The crises in Benton Harbor and Flint expose broader failures as a congressional push to address the country’s troubled water system stalls.

In Benton Harbor, state officials said Thursday that they would continue distributing free bottled water.

Credit...

Sebastian Hidalgo for The New York Times


By Mitch Smith

Oct. 16, 2021

BENTON HARBOR, Mich. — During the three years that officials have known about dangerous amounts of lead flowing from faucets in Benton Harbor, Mich., they have sent out notices, distributed filters and tried to improve water treatment. But the problems persisted, and some residents said they never heard about the risks of the toxic water coming from their taps.

Now, in scenes reminiscent of the water crisis in Flint, Mich., state officials have told Benton Harbor residents not to drink, cook or brush their teeth with tap water. Elected officials came to town Thursday promising help. And so many cars have turned out for bottled water giveaways that traffic has been snarled, a rarity in a place with 9,100 residents.

“It’s horrible to watch, to see my city like this,” Rosetta Valentine, 63, said as she directed traffic at a water distribution site where some people lined up nearly an hour before the event started.

Residents of Benton Harbor see parallels between their plight and the water crisis that unfolded less than three hours up the highway in Flint, also a majority-Black city, where a change in the water source in 2014 led to residents drinking contaminated water despite repeated assurances that it was safe.

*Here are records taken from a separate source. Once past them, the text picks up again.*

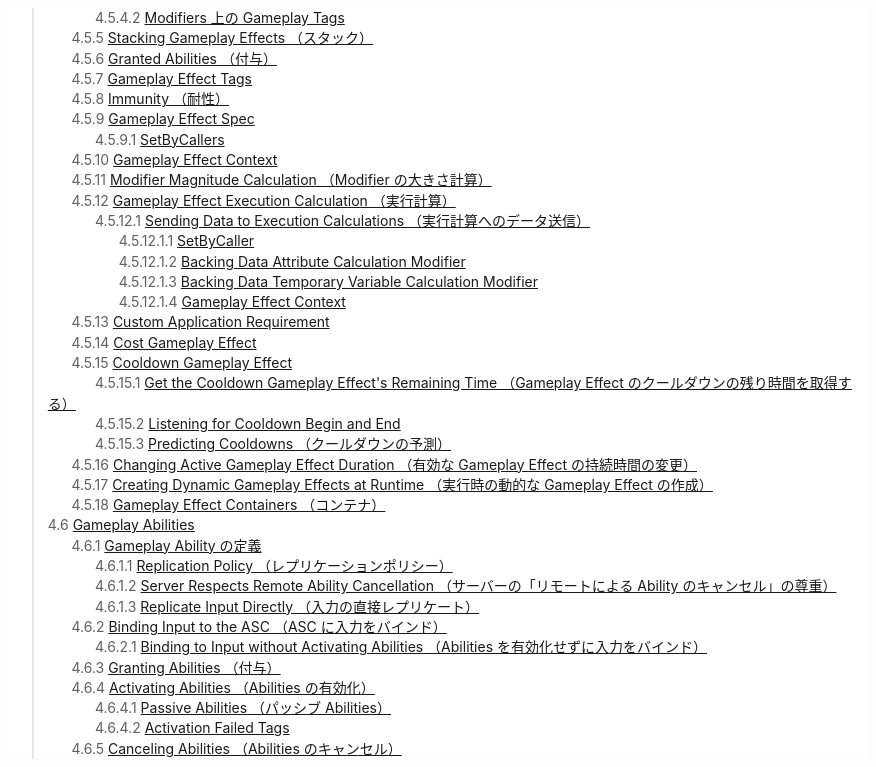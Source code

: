 >    &nbsp;&nbsp;&nbsp;&nbsp;&nbsp;&nbsp;&nbsp;&nbsp;&nbsp;&nbsp;&nbsp;&nbsp;4.5.4.2 [Modifiers 上の Gameplay Tags](#concepts-ge-mods-gameplaytags)  
>    &nbsp;&nbsp;&nbsp;&nbsp;&nbsp;&nbsp;4.5.5 [Stacking Gameplay Effects （スタック）](#concepts-ge-stacking)  
>    &nbsp;&nbsp;&nbsp;&nbsp;&nbsp;&nbsp;4.5.6 [Granted Abilities （付与）](#concepts-ge-ga)  
>    &nbsp;&nbsp;&nbsp;&nbsp;&nbsp;&nbsp;4.5.7 [Gameplay Effect Tags](#concepts-ge-tags)  
>    &nbsp;&nbsp;&nbsp;&nbsp;&nbsp;&nbsp;4.5.8 [Immunity （耐性）](#concepts-ge-immunity)  
>    &nbsp;&nbsp;&nbsp;&nbsp;&nbsp;&nbsp;4.5.9 [Gameplay Effect Spec](#concepts-ge-spec)  
>    &nbsp;&nbsp;&nbsp;&nbsp;&nbsp;&nbsp;&nbsp;&nbsp;&nbsp;&nbsp;&nbsp;&nbsp;4.5.9.1 [SetByCallers](#concepts-ge-spec-setbycaller)  
>    &nbsp;&nbsp;&nbsp;&nbsp;&nbsp;&nbsp;4.5.10 [Gameplay Effect Context](#concepts-ge-context)  
>    &nbsp;&nbsp;&nbsp;&nbsp;&nbsp;&nbsp;4.5.11 [Modifier Magnitude Calculation （Modifier の大きさ計算）](#concepts-ge-mmc)  
>    &nbsp;&nbsp;&nbsp;&nbsp;&nbsp;&nbsp;4.5.12 [Gameplay Effect Execution Calculation （実行計算）](#concepts-ge-ec)  
>    &nbsp;&nbsp;&nbsp;&nbsp;&nbsp;&nbsp;&nbsp;&nbsp;&nbsp;&nbsp;&nbsp;&nbsp;4.5.12.1 [Sending Data to Execution Calculations （実行計算へのデータ送信）](#concepts-ge-ec-senddata)  
>    &nbsp;&nbsp;&nbsp;&nbsp;&nbsp;&nbsp;&nbsp;&nbsp;&nbsp;&nbsp;&nbsp;&nbsp;&nbsp;&nbsp;&nbsp;&nbsp;&nbsp;&nbsp;4.5.12.1.1 [SetByCaller](#concepts-ge-ec-senddata-setbycaller)  
>    &nbsp;&nbsp;&nbsp;&nbsp;&nbsp;&nbsp;&nbsp;&nbsp;&nbsp;&nbsp;&nbsp;&nbsp;&nbsp;&nbsp;&nbsp;&nbsp;&nbsp;&nbsp;4.5.12.1.2 [Backing Data Attribute Calculation Modifier](#concepts-ge-ec-senddata-backingdataattribute)  
>    &nbsp;&nbsp;&nbsp;&nbsp;&nbsp;&nbsp;&nbsp;&nbsp;&nbsp;&nbsp;&nbsp;&nbsp;&nbsp;&nbsp;&nbsp;&nbsp;&nbsp;&nbsp;4.5.12.1.3 [Backing Data Temporary Variable Calculation Modifier](#concepts-ge-ec-senddata-backingdatatempvariable)  
>    &nbsp;&nbsp;&nbsp;&nbsp;&nbsp;&nbsp;&nbsp;&nbsp;&nbsp;&nbsp;&nbsp;&nbsp;&nbsp;&nbsp;&nbsp;&nbsp;&nbsp;&nbsp;4.5.12.1.4 [Gameplay Effect Context](#concepts-ge-ec-senddata-effectcontext)  
>    &nbsp;&nbsp;&nbsp;&nbsp;&nbsp;&nbsp;4.5.13 [Custom Application Requirement](#concepts-ge-car)  
>    &nbsp;&nbsp;&nbsp;&nbsp;&nbsp;&nbsp;4.5.14 [Cost Gameplay Effect](#concepts-ge-cost)  
>    &nbsp;&nbsp;&nbsp;&nbsp;&nbsp;&nbsp;4.5.15 [Cooldown Gameplay Effect](#concepts-ge-cooldown)  
>    &nbsp;&nbsp;&nbsp;&nbsp;&nbsp;&nbsp;&nbsp;&nbsp;&nbsp;&nbsp;&nbsp;&nbsp;4.5.15.1 [Get the Cooldown Gameplay Effect's Remaining Time （Gameplay Effect のクールダウンの残り時間を取得する）](#concepts-ge-cooldown-tr)  
>    &nbsp;&nbsp;&nbsp;&nbsp;&nbsp;&nbsp;&nbsp;&nbsp;&nbsp;&nbsp;&nbsp;&nbsp;4.5.15.2 [Listening for Cooldown Begin and End](#concepts-ge-cooldown-listen)  
>    &nbsp;&nbsp;&nbsp;&nbsp;&nbsp;&nbsp;&nbsp;&nbsp;&nbsp;&nbsp;&nbsp;&nbsp;4.5.15.3 [Predicting Cooldowns （クールダウンの予測）](#concepts-ge-cooldown-prediction)  
>    &nbsp;&nbsp;&nbsp;&nbsp;&nbsp;&nbsp;4.5.16 [Changing Active Gameplay Effect Duration （有効な Gameplay Effect の持続時間の変更）](#concepts-ge-duration)  
>    &nbsp;&nbsp;&nbsp;&nbsp;&nbsp;&nbsp;4.5.17 [Creating Dynamic Gameplay Effects at Runtime （実行時の動的な Gameplay Effect の作成）](#concepts-ge-dynamic)  
>    &nbsp;&nbsp;&nbsp;&nbsp;&nbsp;&nbsp;4.5.18 [Gameplay Effect Containers （コンテナ）](#concepts-ge-containers)  
>    4.6 [Gameplay Abilities](#concepts-ga)  
>    &nbsp;&nbsp;&nbsp;&nbsp;&nbsp;&nbsp;4.6.1 [Gameplay Ability の定義](#concepts-ga-definition)  
>    &nbsp;&nbsp;&nbsp;&nbsp;&nbsp;&nbsp;&nbsp;&nbsp;&nbsp;&nbsp;&nbsp;&nbsp;4.6.1.1 [Replication Policy （レプリケーションポリシー）](#concepts-ga-definition-reppolicy)  
>    &nbsp;&nbsp;&nbsp;&nbsp;&nbsp;&nbsp;&nbsp;&nbsp;&nbsp;&nbsp;&nbsp;&nbsp;4.6.1.2 [Server Respects Remote Ability Cancellation （サーバーの「リモートによる Ability のキャンセル」の尊重）](#concepts-ga-definition-remotecancel)  
>    &nbsp;&nbsp;&nbsp;&nbsp;&nbsp;&nbsp;&nbsp;&nbsp;&nbsp;&nbsp;&nbsp;&nbsp;4.6.1.3 [Replicate Input Directly （入力の直接レプリケート）](#concepts-ga-definition-repinputdirectly)  
>    &nbsp;&nbsp;&nbsp;&nbsp;&nbsp;&nbsp;4.6.2 [Binding Input to the ASC （ASC に入力をバインド）](#concepts-ga-input)  
>    &nbsp;&nbsp;&nbsp;&nbsp;&nbsp;&nbsp;&nbsp;&nbsp;&nbsp;&nbsp;&nbsp;&nbsp;4.6.2.1 [Binding to Input without Activating Abilities （Abilities を有効化せずに入力をバインド）](#concepts-ga-input-noactivate)  
>    &nbsp;&nbsp;&nbsp;&nbsp;&nbsp;&nbsp;4.6.3 [Granting Abilities （付与）](#concepts-ga-granting)  
>    &nbsp;&nbsp;&nbsp;&nbsp;&nbsp;&nbsp;4.6.4 [Activating Abilities （Abilities の有効化）](#concepts-ga-activating)  
>    &nbsp;&nbsp;&nbsp;&nbsp;&nbsp;&nbsp;&nbsp;&nbsp;&nbsp;&nbsp;&nbsp;&nbsp;4.6.4.1 [Passive Abilities （パッシブ Abilities）](#concepts-ga-activating-passive)  
>    &nbsp;&nbsp;&nbsp;&nbsp;&nbsp;&nbsp;&nbsp;&nbsp;&nbsp;&nbsp;&nbsp;&nbsp;4.6.4.2 [Activation Failed Tags](#concepts-ga-activating-failedtags)  
>    &nbsp;&nbsp;&nbsp;&nbsp;&nbsp;&nbsp;4.6.5 [Canceling Abilities （Abilities のキャンセル）](#concepts-ga-cancelabilities)  
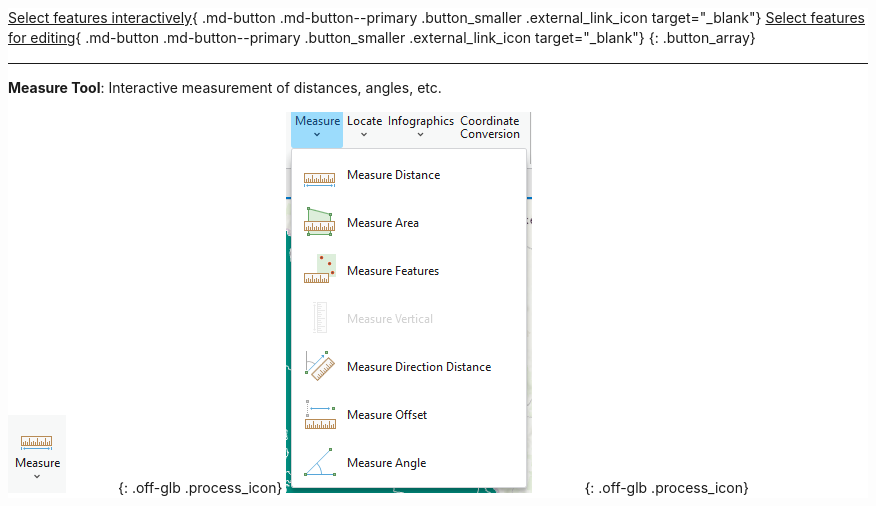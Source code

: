 [Select features interactively](https://pro.arcgis.com/en/pro-app/latest/help/mapping/navigation/select-features-interactively.htm){ .md-button .md-button--primary .button_smaller .external_link_icon target="_blank"}
[Select features for editing](https://pro.arcgis.com/en/pro-app/latest/help/editing/select-features-for-editing.htm){ .md-button .md-button--primary .button_smaller .external_link_icon target="_blank"}
{: .button_array}

---

__Measure Tool__: Interactive measurement of distances, angles, etc.

![](../assets/cviceni1/img_15.png)
![](../assets/cviceni1/arrow.svg){: .off-glb .process_icon}
![](../assets/cviceni1/img_19.png)
![](../assets/cviceni1/arrow.svg){: .off-glb .process_icon}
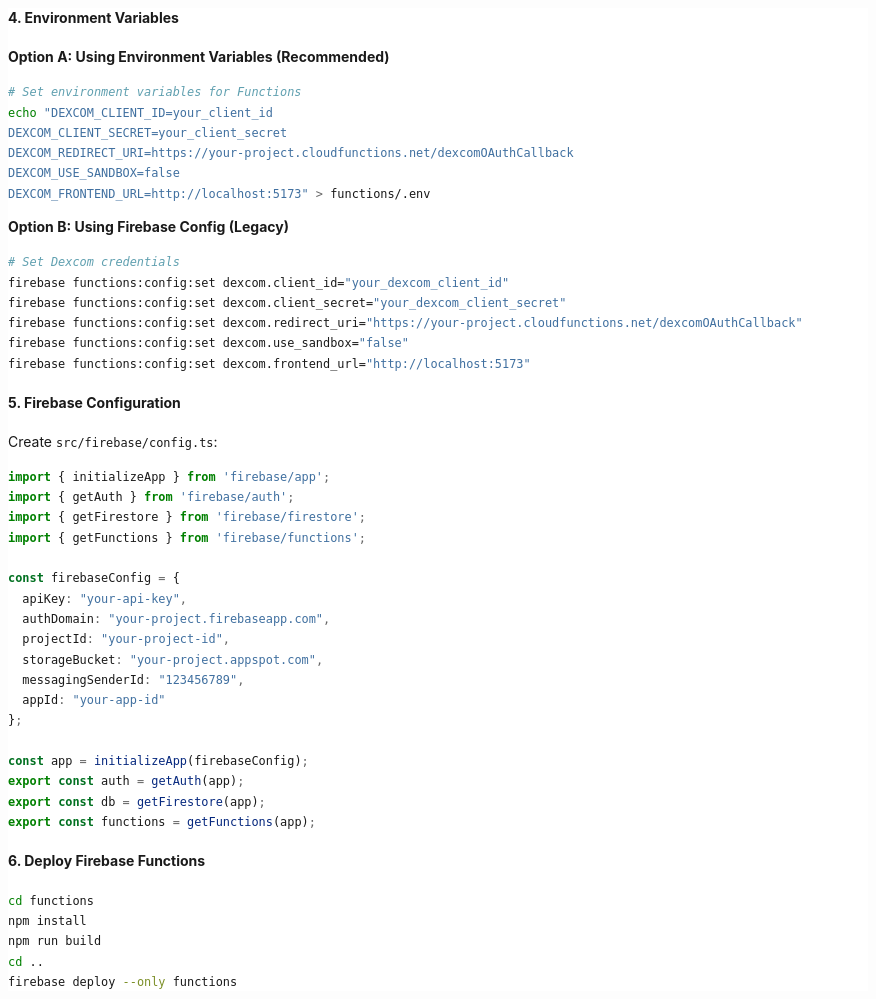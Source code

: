 #### 4. Environment Variables

**Option A: Using Environment Variables (Recommended)**
```bash
# Set environment variables for Functions
echo "DEXCOM_CLIENT_ID=your_client_id
DEXCOM_CLIENT_SECRET=your_client_secret
DEXCOM_REDIRECT_URI=https://your-project.cloudfunctions.net/dexcomOAuthCallback
DEXCOM_USE_SANDBOX=false
DEXCOM_FRONTEND_URL=http://localhost:5173" > functions/.env
```

**Option B: Using Firebase Config (Legacy)**
```bash
# Set Dexcom credentials
firebase functions:config:set dexcom.client_id="your_dexcom_client_id"
firebase functions:config:set dexcom.client_secret="your_dexcom_client_secret"
firebase functions:config:set dexcom.redirect_uri="https://your-project.cloudfunctions.net/dexcomOAuthCallback"
firebase functions:config:set dexcom.use_sandbox="false"
firebase functions:config:set dexcom.frontend_url="http://localhost:5173"
```

#### 5. Firebase Configuration
Create `src/firebase/config.ts`:
```typescript
import { initializeApp } from 'firebase/app';
import { getAuth } from 'firebase/auth';
import { getFirestore } from 'firebase/firestore';
import { getFunctions } from 'firebase/functions';

const firebaseConfig = {
  apiKey: "your-api-key",
  authDomain: "your-project.firebaseapp.com",
  projectId: "your-project-id",
  storageBucket: "your-project.appspot.com",
  messagingSenderId: "123456789",
  appId: "your-app-id"
};

const app = initializeApp(firebaseConfig);
export const auth = getAuth(app);
export const db = getFirestore(app);
export const functions = getFunctions(app);
```

#### 6. Deploy Firebase Functions
```bash
cd functions
npm install
npm run build
cd ..
firebase deploy --only functions
```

In Benton Harbor, where thousands of homes are connected to the water system by lead pipes, efforts to bring down problematic lead readings by using corrosion controls have so far failed, and officials have recently grown concerned that lead-removing filters given to residents since 2019 might not work.


The problems in Benton Harbor and Flint are extreme examples of a broader, national failure of water infrastructure that experts say requires massive and immediate investment to solve. Across the country, in cities like Chicago, Pittsburgh and Clarksburg, W.Va., Americans are drinking dangerous quantities of brain-damaging lead as agencies struggle to modernize water treatment plants and launch efforts to replace the lead service lines that connect buildings to the water system. Health officials say there is no safe level of lead exposure.